→ Exercise goal:
Copy each record exactly as it reads, leaving out any pictures it holds.

→ Study material:
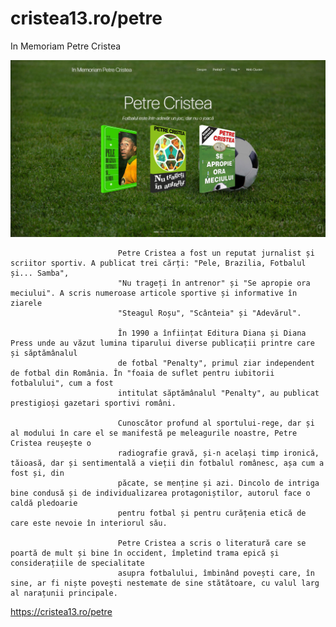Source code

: # cristea13.ro/petre
In Memoriam Petre Cristea

<img src=https://github.com/hangorazvan/cristea13.ro/blob/master/petre/w03.jpg>

							Petre Cristea a fost un reputat jurnalist și scriitor sportiv. A publicat trei cărți: "Pele, Brazilia, Fotbalul și... Samba", 
							"Nu trageți în antrenor" și "Se apropie ora meciului". A scris numeroase articole sportive și informative în ziarele 
							"Steagul Roșu", "Scânteia" și "Adevărul". 

							În 1990 a înființat Editura Diana și Diana Press unde au văzut lumina tiparului diverse publicații printre care și săptămânalul
							de fotbal "Penalty", primul ziar independent de fotbal din România. În "foaia de suflet pentru iubitorii fotbalului", cum a fost
							intitulat săptămânalul "Penalty", au publicat prestigioși gazetari sportivi români.

							Cunoscător profund al sportului-rege, dar și al modului în care el se manifestă pe meleagurile noastre, Petre Cristea reușește o 
							radiografie gravă, și-n același timp ironică, tăioasă, dar și sentimentală a vieții din fotbalul românesc, așa cum a fost și, din 
							păcate, se menține și azi. Dincolo de intriga bine condusă și de individualizarea protagoniștilor, autorul face o caldă pledoarie 
							pentru fotbal și pentru curățenia etică de care este nevoie în interiorul său.

							Petre Cristea a scris o literatură care se poartă de mult și bine în occident, împletind trama epică și considerațiile de specialitate 
							asupra fotbalului, îmbinând povești care, în sine, ar fi niște povești nestemate de sine stătătoare, cu valul larg al narațunii principale.

https://cristea13.ro/petre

→ Completed task:
Source code

: # cristea13.ro/petre
In Memoriam Petre Cristea

<img src=https://github.com/hangorazvan/cristea13.ro/blob/master/petre/w03.jpg>

							Petre Cristea a fost un reputat jurnalist și scriitor sportiv. A publicat trei cărți: "Pele, Brazilia, Fotbalul și... Samba", 
							"Nu trageți în antrenor" și "Se apropie ora meciului". A scris numeroase articole sportive și informative în ziarele 
							"Steagul Roșu", "Scânteia" și "Adevărul". 

							În 1990 a înființat Editura Diana și Diana Press unde au văzut lumina tiparului diverse publicații printre care și săptămânalul
							de fotbal "Penalty", primul ziar independent de fotbal din România. În "foaia de suflet pentru iubitorii fotbalului", cum a fost
							intitulat săptămânalul "Penalty", au publicat prestigioși gazetari sportivi români.

							Cunoscător profund al sportului-rege, dar și al modului în care el se manifestă pe meleagurile noastre, Petre Cristea reușește o 
							radiografie gravă, și-n același timp ironică, tăioasă, dar și sentimentală a vieții din fotbalul românesc, așa cum a fost și, din 
							păcate, se menține și azi. Dincolo de intriga bine condusă și de individualizarea protagoniștilor, autorul face o caldă pledoarie 
							pentru fotbal și pentru curățenia etică de care este nevoie în interiorul său.

							Petre Cristea a scris o literatură care se poartă de mult și bine în occident, împletind trama epică și considerațiile de specialitate 
							asupra fotbalului, îmbinând povești care, în sine, ar fi niște povești nestemate de sine stătătoare, cu valul larg al narațunii principale.

https://cristea13.ro/petre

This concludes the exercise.